‘MAZE RUNNER’ SPRINTS INTO THE APOCALYPSE
So things really aren’t going well, not one bit. The apocalypse has more or less happened. Most cities are destroyed. And there’s a virus going around, and threequarters of the people on Earth are infected.
Oh, yes, and about that virus? It turns people into zombies — not literally, in a textbook definition sense, but zombielike, with a lust for flesh, poor dental hygiene, a tendency to attack in packs, to walk funny, have jerky movements and to show a certain exuberance in destruction.
Anyway, this is the world of “Maze Runner: The Death Cure,” the third installment in the “Maze Runner” trilogy, a kind of destitute man’s impoverished cousin’s answer to the “Divergent” series.
The first scene sets the tone, with its subtle blend of energy and fabulous stupidity. A team of young rebels interrupt a government transport. Apparently, one of their group, a young man named Minho (Ki Hong Lee), has been captured and is being taken to the last remaining city. And so, in a fairly exciting sequence — albeit one that depends on not a single government agent being able to shoot straight — the rebels disengage Minho’s train car and, using a hooked cable and an airplane, lift it into the sky and transport it to their base.
Just one problem: They steal the wrong train car. Oops. Though “Maze Runner: The Death Cure” lasts a full 142 minutes — every one of which, having spent, you can never get back — the situation it describes is a fairly simple one.
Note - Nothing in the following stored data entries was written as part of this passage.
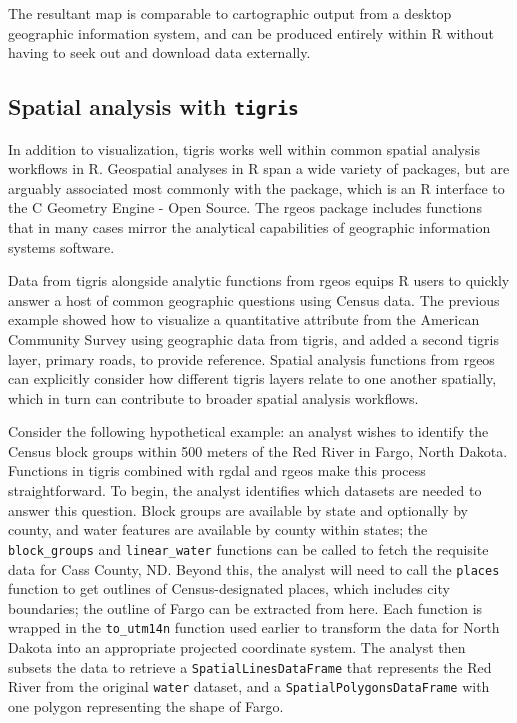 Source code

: The resultant map is comparable to cartographic output from a desktop
geographic information system, and can be produced entirely within R
without having to seek out and download data externally.

\subsection{\texorpdfstring{Spatial analysis with
\texttt{tigris}}{Spatial analysis with tigris}}\label{spatial-analysis-with-tigris}

In addition to visualization, tigris works well within common spatial
analysis workflows in R. Geospatial analyses in R span a wide variety of
packages, but are arguably associated most commonly with the
 package, which is an R interface to the C Geometry
Engine - Open Source. The rgeos package includes functions that in many
cases mirror the analytical capabilities of geographic information
systems software.

Data from tigris alongside analytic functions from rgeos equips R users
to quickly answer a host of common geographic questions using Census
data. The previous example showed how to visualize a quantitative
attribute from the American Community Survey using geographic data from
tigris, and added a second tigris layer, primary roads, to provide
reference. Spatial analysis functions from rgeos can explicitly consider
how different tigris layers relate to one another spatially, which in
turn can contribute to broader spatial analysis workflows.

Consider the following hypothetical example: an analyst wishes to
identify the Census block groups within 500 meters of the Red River in
Fargo, North Dakota. Functions in tigris combined with rgdal and rgeos
make this process straightforward. To begin, the analyst identifies
which datasets are needed to answer this question. Block groups are
available by state and optionally by county, and water features are
available by county within states; the \texttt{block\_groups} and
\texttt{linear\_water} functions can be called to fetch the requisite
data for Cass County, ND. Beyond this, the analyst will need to call the
\texttt{places} function to get outlines of Census-designated places,
which includes city boundaries; the outline of Fargo can be extracted
from here. Each function is wrapped in the \texttt{to\_utm14n} function
used earlier to transform the data for North Dakota into an appropriate
projected coordinate system. The analyst then subsets the data to
retrieve a \texttt{SpatialLinesDataFrame} that represents the Red River
from the original \texttt{water} dataset, and a
\texttt{SpatialPolygonsDataFrame} with one polygon representing the
shape of Fargo.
The nonzombie contingent of the human race is dying out, and the remaining authorities are desperate to find someone whose blood is naturally resistant to the contagion. And so they are kidnapping likely candidates and bringing them to the city center for experiments in the hope of creating a vaccine. That entire train transport, for example, was full of young people being forcibly brought to the city for experimentation.
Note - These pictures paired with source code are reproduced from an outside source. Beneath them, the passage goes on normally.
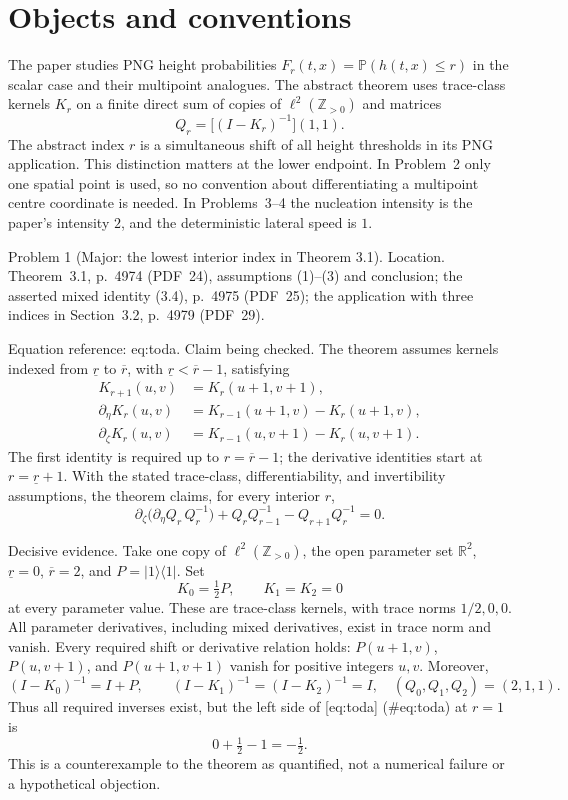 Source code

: \documentclass[10pt]{article}
\begin{document}
\section*{Objects and conventions}
The paper studies PNG height probabilities \(F_r(t,x)=\mathbb P(h(t,x)\leq r)\) in the scalar case and their multipoint analogues. The abstract theorem uses trace-class kernels \(K_r\) on a finite direct sum of copies of \(\ell^2(\mathbb Z_{>0})\) and matrices \[Q_r=\big[(I-K_r)^{-1}\big](1,1).\] The abstract index \(r\) is a simultaneous shift of all height thresholds in its PNG application. This distinction matters at the lower endpoint. In Problem 2 only one spatial point is used, so no convention about differentiating a multipoint centre coordinate is needed. In Problems 3–4 the nucleation intensity is the paper’s intensity \(2\), and the deterministic lateral speed is \(1\).\par
Problem 1 (Major: the lowest interior index in Theorem 3.1).  Location. Theorem 3.1, p. 4974 (PDF 24), assumptions (1)–(3) and conclusion; the asserted mixed identity (3.4), p. 4975 (PDF 25); the application with three indices in Section 3.2, p. 4979 (PDF 29).\par
Equation reference: eq:toda. Claim being checked. The theorem assumes kernels indexed from \(\underline r\) to \(\overline r\), with \(\underline r<\overline r-1\), satisfying \[\begin{aligned}
K_{r+1}(u,v)&=K_r(u+1,v+1),\\
\partial_\eta K_r(u,v)&=K_{r-1}(u+1,v)-K_r(u+1,v),\\
\partial_\zeta K_r(u,v)&=K_{r-1}(u,v+1)-K_r(u,v+1).\end{aligned}\] The first identity is required up to \(r=\overline r-1\); the derivative identities start at \(r=\underline r+1\). With the stated trace-class, differentiability, and invertibility assumptions, the theorem claims, for every interior \(r\), \[
\partial_\zeta\big(\partial_\eta Q_r\,Q_r^{-1}\big)
 +Q_rQ_{r-1}^{-1}-Q_{r+1}Q_r^{-1}=0.\]\par
Decisive evidence. Take one copy of \(\ell^2(\mathbb Z_{>0})\), the open parameter set \(\mathbb R^2\), \(\underline r=0\), \(\overline r=2\), and \(P=|1\rangle\langle1|\). Set \[K_0=\tfrac12P,\qquad K_1=K_2=0\] at every parameter value. These are trace-class kernels, with trace norms \(1/2,0,0\). All parameter derivatives, including mixed derivatives, exist in trace norm and vanish. Every required shift or derivative relation holds: \(P(u+1,v)\), \(P(u,v+1)\), and \(P(u+1,v+1)\) vanish for positive integers \(u,v\). Moreover, \[(I-K_0)^{-1}=I+P,\qquad (I-K_1)^{-1}=(I-K_2)^{-1}=I,
\quad (Q_0,Q_1,Q_2)=(2,1,1).\] Thus all required inverses exist, but the left side of [eq:toda] (\#eq:toda) at \(r=1\) is \[0+\tfrac12-1=-\tfrac12.\] This is a counterexample to the theorem as quantified, not a numerical failure or a hypothetical objection.\par
\end{document}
You’d think that screening people for the anti-virus would be a pretty straightforward process, but no. Instead, for reasons that are never explained, each person is tortured, strapped into a machine and forced to endure horrible and terrifying hallucinations. Understandably, the rebels want to rescue these young people from statesponsored torture.
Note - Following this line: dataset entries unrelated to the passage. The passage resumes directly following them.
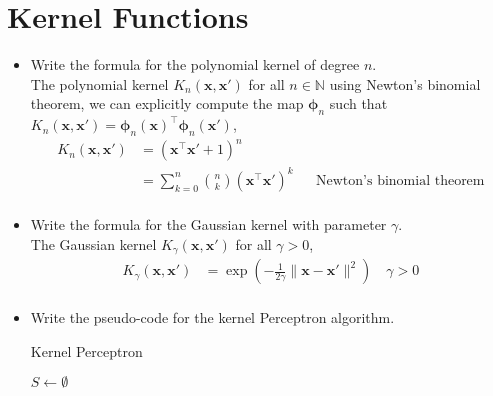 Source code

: \newpage
\section{Kernel Functions}

\begin{itemize}
    
    \item Write the formula for the polynomial kernel of degree $n$.\\ 

        The polynomial kernel $K_n(\boldsymbol{x}, \boldsymbol{x}')$ for all $n \in \mathbb{N}$ using Newton's binomial theorem, we can explicitly compute the map $\boldsymbol{\phi}_n$ such that $K_n(\boldsymbol{x}, \boldsymbol{x}') = \boldsymbol{\phi}_n(\boldsymbol{x})^\top \boldsymbol{\phi}_n(\boldsymbol{x}')$,
        \begin{align*}
            K_n(\boldsymbol{x}, \boldsymbol{x}') &= (\boldsymbol{x}^\top \boldsymbol{x}' + 1)^n \\
                                                 &= \sum_{k=0}^n \binom{n}{k} (\boldsymbol{x}^\top \boldsymbol{x}')^k && \text{Newton's binomial theorem} \\
        \end{align*}

    \item Write the formula for the Gaussian kernel with parameter $\gamma$.\\

        The Gaussian kernel $K_\gamma(\boldsymbol{x}, \boldsymbol{x}')$ for all $\gamma > 0$,
        \begin{align*}
            K_\gamma(\boldsymbol{x}, \boldsymbol{x}') &= \exp(-\frac{1}{2\gamma} \|\boldsymbol{x} - \boldsymbol{x}'\|^2) \quad \gamma > 0 \\
        \end{align*}


    \item Write the pseudo-code for the kernel Perceptron algorithm.\\


        \begin{algorithm}[H]
            \SetAlgoLined
            \DontPrintSemicolon
            \caption{Kernel Perceptron}
            $S \leftarrow \emptyset$ \\
        \end{algorithm}


\end{itemize}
All this creates a rather odd situation for an action movie, in that neither side has a monopoly on virtue. The authorities want to barricade themselves against the zombies, but that’s not so different from what the rebels want, to establish a cozy little colony of people immune or uninfected. Also, at least the government is looking for a cure. The rebels are trying to disrupt the research.
Yet there’s really little point in investing more thought in this movie than the filmmakers, is there? “Maze Runner: The Death Cure” was not intended as something to contemplate, but as a moment-by-moment proposition, and scene by scene, it’s not horrible. It’s not even boring. Led by a reasonably engaging cast — Dylan O’Brien as the rebel leader, Kaya Scoledario as a young researcher — this third installment gently swings from scenes that are mildly disappointing to others that are mildly diverting.
That doesn’t constitute a recommendation, but rather just expresses a certain relief that it could have been worse. Not much worse, but worse.